**WHAT YOU HAVE TO DO**
Omit every image, and transcribe the remaining entries exactly as given.

[Data records]
━━━
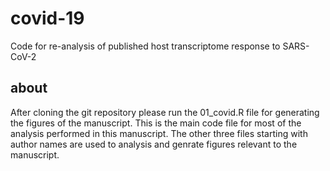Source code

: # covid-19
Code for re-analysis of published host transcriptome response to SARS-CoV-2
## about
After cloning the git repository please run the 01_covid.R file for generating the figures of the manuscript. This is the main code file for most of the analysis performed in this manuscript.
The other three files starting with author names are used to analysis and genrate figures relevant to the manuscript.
━━━
**EXERCISE OUTPUT**
Source code

: # covid-19
Code for re-analysis of published host transcriptome response to SARS-CoV-2
## about
After cloning the git repository please run the 01_covid.R file for generating the figures of the manuscript. This is the main code file for most of the analysis performed in this manuscript.
The other three files starting with author names are used to analysis and genrate figures relevant to the manuscript.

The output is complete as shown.